Cape Town - Former national coach Nick Mallett was not impressed by the quality of rugby dished up in Saturday’s Test between South Africa and France in Paris.
The Springboks claimed a narrow 18-17 win to somewhat make amends for their 38-3 loss to Ireland in Dublin the previous week.
The win was however not spectacular, Mallett noted in the SuperSport studio afterwards.
“These are just two technically poor teams. They made so many mistakes and handling errors, and both defences countered anything that the attack brought to bear,” Mallett said.
“But it was just an error-ridden second half from both teams. I just feel the Boks were desperate for the win and the team will be very happy that they came away with a one-point victory. I don’t think the Springboks are in a position at the moment to get a big score. The confidence just isn’t there.”
There were however positives from the Springboks' performance, Mallett stressed.
“We’ve chatted before about how the team should play. How the forwards needed to be more direct and that Handre Pollard and Francois Venter would give the backline a little more aggression in ball carrying. Importantly, our pack was very direct, which helped our backs get across the advantage line," Mallett continued.

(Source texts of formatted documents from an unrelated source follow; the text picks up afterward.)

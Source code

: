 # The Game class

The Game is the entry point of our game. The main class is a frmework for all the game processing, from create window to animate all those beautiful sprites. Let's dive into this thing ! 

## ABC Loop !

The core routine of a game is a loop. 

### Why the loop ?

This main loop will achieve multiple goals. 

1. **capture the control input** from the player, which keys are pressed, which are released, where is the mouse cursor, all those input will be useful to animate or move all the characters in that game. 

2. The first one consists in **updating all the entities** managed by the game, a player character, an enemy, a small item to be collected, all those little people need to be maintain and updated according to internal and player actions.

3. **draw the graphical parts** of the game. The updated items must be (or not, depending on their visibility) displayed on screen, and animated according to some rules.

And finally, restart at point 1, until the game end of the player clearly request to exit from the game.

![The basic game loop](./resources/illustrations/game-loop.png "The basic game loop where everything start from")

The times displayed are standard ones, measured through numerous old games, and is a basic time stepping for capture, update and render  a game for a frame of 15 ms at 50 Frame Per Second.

“It was good to see Siya Kolisi out there in the wider channels against France. He is a very good ball-carrier, and against France at home in June he was one of the star players. He has lovely soft hands, and with those skills you don’t want him to necessarily be a fetcher. Having Francois Louw and Duane Vermeulen do that frees him up a lot. Siya is not someone who fetches as well as he counter-rucks. I don’t think there’s too much wrong with our pack. They were defensively good against France and they are producing the ball. They just have to work on our attack and to get a little fluidity and understanding between the backline players.”

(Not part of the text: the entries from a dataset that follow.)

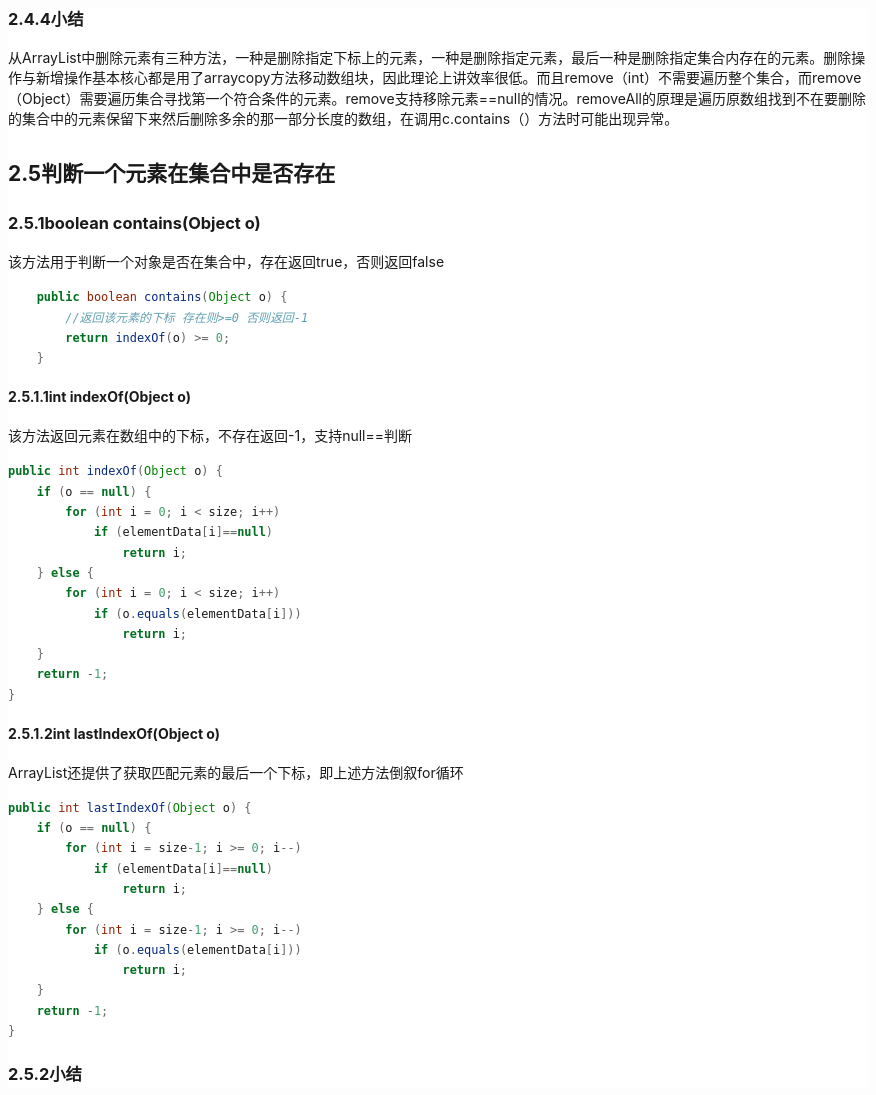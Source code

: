 ### 2.4.4小结

从ArrayList中删除元素有三种方法，一种是删除指定下标上的元素，一种是删除指定元素，最后一种是删除指定集合内存在的元素。删除操作与新增操作基本核心都是用了arraycopy方法移动数组块，因此理论上讲效率很低。而且remove（int）不需要遍历整个集合，而remove（Object）需要遍历集合寻找第一个符合条件的元素。remove支持移除元素==null的情况。removeAll的原理是遍历原数组找到不在要删除的集合中的元素保留下来然后删除多余的那一部分长度的数组，在调用c.contains（）方法时可能出现异常。

## 2.5判断一个元素在集合中是否存在

### 2.5.1boolean contains(Object o)

该方法用于判断一个对象是否在集合中，存在返回true，否则返回false

```java
    public boolean contains(Object o) {
        //返回该元素的下标 存在则>=0 否则返回-1
        return indexOf(o) >= 0;
    }
```

#### 2.5.1.1int indexOf(Object o)

该方法返回元素在数组中的下标，不存在返回-1，支持null==判断

```java
public int indexOf(Object o) {
    if (o == null) {
        for (int i = 0; i < size; i++)
            if (elementData[i]==null)
                return i;
    } else {
        for (int i = 0; i < size; i++)
            if (o.equals(elementData[i]))
                return i;
    }
    return -1;
}
```
#### 2.5.1.2int lastIndexOf(Object o) 

ArrayList还提供了获取匹配元素的最后一个下标，即上述方法倒叙for循环

```java
public int lastIndexOf(Object o) {
    if (o == null) {
        for (int i = size-1; i >= 0; i--)
            if (elementData[i]==null)
                return i;
    } else {
        for (int i = size-1; i >= 0; i--)
            if (o.equals(elementData[i]))
                return i;
    }
    return -1;
}
```
### 2.5.2小结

Mallett’s analysis of France was bleak.
“I think this must be one of the worst coached teams in the world. They are absolutely directionless, they haven’t got an exit strategy and just kick the ball out whenever we kicked it deep. Ball in hand, it’s always one-off runners, they run sideways, they offload when they shouldn’t. They are not a well-organised team. And just looking at the other games we saw on Saturday afternoon, Scotland are a well-organised team, as is England, and then Wales are probably better than France.”